The tokenizer is generated using process_asr_text_tokenizer.py:

python process_asr_text_tokenizer.py --manifest=<path to train manifest files, seperated by commas> \
         --data_root=tokenizers \
         --vocab_size=1024 \
         --tokenizer=spe \
         --log

Expected behavior

The model should be able to converge and predict Arabic text accurately.

Environment overview (please complete the following information)

  • Environment location: Docker (nvcr.io/nvidia/pytorch:21.10-py3)
  • Method of NeMo install: pip install nemo_toolkit[all]==1.7.0
  • If method of install is [Docker], provide docker pull & docker run commands used

Dockerfile:

FROM nvcr.io/nvidia/pytorch:21.10-py3

ARG DEBIAN_FRONTEND=noninteractive

COPY ./requirements.txt requirements.txt 

RUN apt update && \
    apt install -y ffmpeg libsndfile1 && \
    python3 -m pip install --upgrade pip && \
    python3 -m pip install -r requirements.txt
docker run --rm -it --gpus all --shm-size 64G --ipc=host --env-file .env -v /home/$USER:/home/$USER train

Additional context

GPU: 8xV100 (AWS p3dn.24xlarge)

About this issue

  • Original URL
  • State: closed
  • Created 2 years ago
  • Comments: 28 (14 by maintainers)

Most upvoted comments

@itzsimpl The ordering given there is what happens inside the constructor of the nemo model itself.
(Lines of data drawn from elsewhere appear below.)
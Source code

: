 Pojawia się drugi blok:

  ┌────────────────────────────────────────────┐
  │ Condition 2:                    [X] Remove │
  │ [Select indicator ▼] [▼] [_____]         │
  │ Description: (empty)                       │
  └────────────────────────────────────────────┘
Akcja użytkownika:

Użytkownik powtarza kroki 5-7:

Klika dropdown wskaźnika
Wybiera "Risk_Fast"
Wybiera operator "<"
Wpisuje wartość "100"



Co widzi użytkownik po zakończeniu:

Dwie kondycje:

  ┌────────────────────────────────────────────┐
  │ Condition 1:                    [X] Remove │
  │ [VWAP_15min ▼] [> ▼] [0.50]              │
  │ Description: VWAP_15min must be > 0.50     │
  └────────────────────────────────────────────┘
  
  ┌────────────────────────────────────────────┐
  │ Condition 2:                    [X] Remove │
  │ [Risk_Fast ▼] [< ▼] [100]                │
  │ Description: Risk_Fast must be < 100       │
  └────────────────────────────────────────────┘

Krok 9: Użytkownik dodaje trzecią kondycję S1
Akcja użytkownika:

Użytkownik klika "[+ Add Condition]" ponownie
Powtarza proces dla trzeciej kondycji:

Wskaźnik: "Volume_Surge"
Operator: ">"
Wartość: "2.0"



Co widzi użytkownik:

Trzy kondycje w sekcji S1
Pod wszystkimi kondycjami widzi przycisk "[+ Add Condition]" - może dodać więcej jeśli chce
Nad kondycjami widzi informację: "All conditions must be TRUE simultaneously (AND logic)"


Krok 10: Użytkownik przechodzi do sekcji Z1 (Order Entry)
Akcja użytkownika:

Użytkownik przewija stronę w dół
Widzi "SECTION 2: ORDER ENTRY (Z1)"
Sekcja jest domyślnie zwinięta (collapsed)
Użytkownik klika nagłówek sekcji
When you use init from pretrained - it will first load your model with your config and data loaders etc and only load the pytorch checkpoint weights from the older model into your already initialized model.

The older model’s tokenizer or dataloaders are not used at all, only its weights are copied into your new model.

Ditto, this diagram is helpful. Will leave comments on the PR.

If possible, updating the ASR_CTC_Language_Finetuning tutorial would also be helpful. Just a sentence in the “Update the vocabulary” section saying something along the lines of “The change_vocabulary() must be performed before setting up your datasets otherwise you might get decoding errors.”

Agreed that we need to improve documentation, such issues are subtle and incredibly hard to debug. Theres no way to even test this easily to raise an error.